Saturday, August 13, 2016

¿Muy prestos a aclarar por qué Francisco estrechó la mano del dictador?

Con la boca llena el gobierno de Guinea Ecuatorial anunció el Jueves de esta semana la “tercera visita oficial” del dictador “Obiang Nguema Mbasogo y la Primera Dama” a la Santa Sede. Reproducimos esta foto de L'Osservatore Romano en la que se puede ver al dictador saludando al Papa, quien le estrecha la mano, al final de la audiencia general del Miércoles, Ago-10-2016, en el Aula Paulo VI del Vaticano.



Y estas otras dos fotos en la que se puede apreciar a “la Primera Dama” y los hijos, también ellos saludados por Francisco.




De esta particular visita dio cuenta inicialmente Corriere Della Sera, pero después hizo una actualización de la información para incluir la aclaración del nuevo portavoz vaticano, Greg Burke, quien efectivamente confirmó “el encuentro ocurrido en el Aula Nervi al término de la audiencia general: se ha tratado de un simple saludo; no están previstas otras citas”, y por lo tanto no se trataba de una audiencia propiamente dicha. A este respecto destacó que en el protocolo del Vaticano, “la fórmula del saludo en el Aula Nervi es la más baja entre las previstas para un jefe de Estado”.

Es decir, se intentó bajarle el perfil y el alcance al estrechón de manos de Francisco al dictador.

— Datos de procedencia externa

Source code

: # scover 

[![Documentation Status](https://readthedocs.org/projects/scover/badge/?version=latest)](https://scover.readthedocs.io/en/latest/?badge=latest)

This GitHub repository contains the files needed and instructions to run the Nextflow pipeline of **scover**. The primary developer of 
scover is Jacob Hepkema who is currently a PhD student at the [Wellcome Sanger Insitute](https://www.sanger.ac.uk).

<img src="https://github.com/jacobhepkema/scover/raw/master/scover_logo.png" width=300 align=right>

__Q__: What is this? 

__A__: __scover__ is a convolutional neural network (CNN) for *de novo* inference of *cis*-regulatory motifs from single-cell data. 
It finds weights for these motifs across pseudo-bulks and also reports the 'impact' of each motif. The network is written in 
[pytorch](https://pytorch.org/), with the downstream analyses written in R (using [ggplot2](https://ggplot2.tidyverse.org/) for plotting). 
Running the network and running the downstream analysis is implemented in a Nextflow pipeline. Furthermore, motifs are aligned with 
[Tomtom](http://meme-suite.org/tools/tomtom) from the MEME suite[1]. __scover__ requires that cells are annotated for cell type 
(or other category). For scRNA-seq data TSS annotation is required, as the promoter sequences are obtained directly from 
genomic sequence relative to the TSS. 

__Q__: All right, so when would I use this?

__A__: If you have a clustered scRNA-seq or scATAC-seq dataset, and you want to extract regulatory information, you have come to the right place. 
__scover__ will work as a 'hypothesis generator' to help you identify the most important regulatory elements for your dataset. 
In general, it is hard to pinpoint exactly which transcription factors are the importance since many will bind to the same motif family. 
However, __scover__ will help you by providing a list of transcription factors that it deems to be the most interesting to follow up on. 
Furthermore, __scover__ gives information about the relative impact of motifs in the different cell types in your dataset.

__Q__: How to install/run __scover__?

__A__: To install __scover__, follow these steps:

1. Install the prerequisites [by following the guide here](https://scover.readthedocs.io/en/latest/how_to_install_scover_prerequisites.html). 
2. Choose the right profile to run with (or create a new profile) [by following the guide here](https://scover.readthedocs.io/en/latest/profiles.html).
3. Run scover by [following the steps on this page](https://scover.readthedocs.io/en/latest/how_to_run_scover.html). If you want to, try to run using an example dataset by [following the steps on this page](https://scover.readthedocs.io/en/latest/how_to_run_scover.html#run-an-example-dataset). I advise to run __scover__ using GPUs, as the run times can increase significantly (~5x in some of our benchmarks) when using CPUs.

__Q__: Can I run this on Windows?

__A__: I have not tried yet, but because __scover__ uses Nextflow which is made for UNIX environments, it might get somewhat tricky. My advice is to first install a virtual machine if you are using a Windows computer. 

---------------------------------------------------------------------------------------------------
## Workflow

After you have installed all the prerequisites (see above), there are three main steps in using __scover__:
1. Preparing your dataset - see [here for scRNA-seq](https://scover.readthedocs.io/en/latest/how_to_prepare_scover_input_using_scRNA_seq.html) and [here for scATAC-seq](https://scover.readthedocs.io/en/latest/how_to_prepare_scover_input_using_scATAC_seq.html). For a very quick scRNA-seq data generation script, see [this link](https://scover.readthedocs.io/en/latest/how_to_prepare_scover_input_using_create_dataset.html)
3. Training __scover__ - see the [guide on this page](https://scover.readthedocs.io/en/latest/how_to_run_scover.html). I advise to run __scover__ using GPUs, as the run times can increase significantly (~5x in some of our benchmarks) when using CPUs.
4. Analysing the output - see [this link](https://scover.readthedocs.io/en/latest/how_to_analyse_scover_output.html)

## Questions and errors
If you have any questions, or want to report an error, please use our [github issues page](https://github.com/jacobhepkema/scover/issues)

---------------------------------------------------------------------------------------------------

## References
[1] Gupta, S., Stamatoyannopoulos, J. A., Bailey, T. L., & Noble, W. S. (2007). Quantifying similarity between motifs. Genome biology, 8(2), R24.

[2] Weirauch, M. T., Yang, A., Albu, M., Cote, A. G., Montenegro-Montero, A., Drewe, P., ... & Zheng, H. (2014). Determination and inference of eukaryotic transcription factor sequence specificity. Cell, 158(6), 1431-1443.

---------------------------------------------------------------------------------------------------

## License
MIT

¿Y por qué cuando se trata de otro dictador, autócrata, asesino, cuyas manos estan tintas de sangre de infinidad de coterráneos suyos, no escuchamos explicaciones sino, muy por el contrario, se exalta el encuentro? Nos referimos a este individuo, quien hoy cumple 90 años de vida, gran parte de la cual la ha pasado oprimiendo y constriñendo al pueblo. Y de quien no se puede decir que tuvo “la fórmula del saludo más baja entre las previstas para un jefe de Estado”, porque fue Francisco el que lo buscó.